◆ **EXERCISE DIRECTIONS**
Go through the listing below and list every line with "Search".

◆ **EXERCISE DATA**
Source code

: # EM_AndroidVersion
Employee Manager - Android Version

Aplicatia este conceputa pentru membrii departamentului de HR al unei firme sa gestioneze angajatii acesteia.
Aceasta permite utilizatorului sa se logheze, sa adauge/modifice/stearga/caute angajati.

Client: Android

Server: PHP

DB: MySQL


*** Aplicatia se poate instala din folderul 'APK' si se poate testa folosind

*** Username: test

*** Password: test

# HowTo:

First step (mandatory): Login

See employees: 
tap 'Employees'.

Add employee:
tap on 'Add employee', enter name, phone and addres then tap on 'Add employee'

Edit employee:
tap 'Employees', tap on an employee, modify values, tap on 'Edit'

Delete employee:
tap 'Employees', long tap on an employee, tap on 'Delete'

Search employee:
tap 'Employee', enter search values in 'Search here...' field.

◆ **EXPECTED ANSWER**
Search employee:
tap 'Employee', enter search values in 'Search here...' field.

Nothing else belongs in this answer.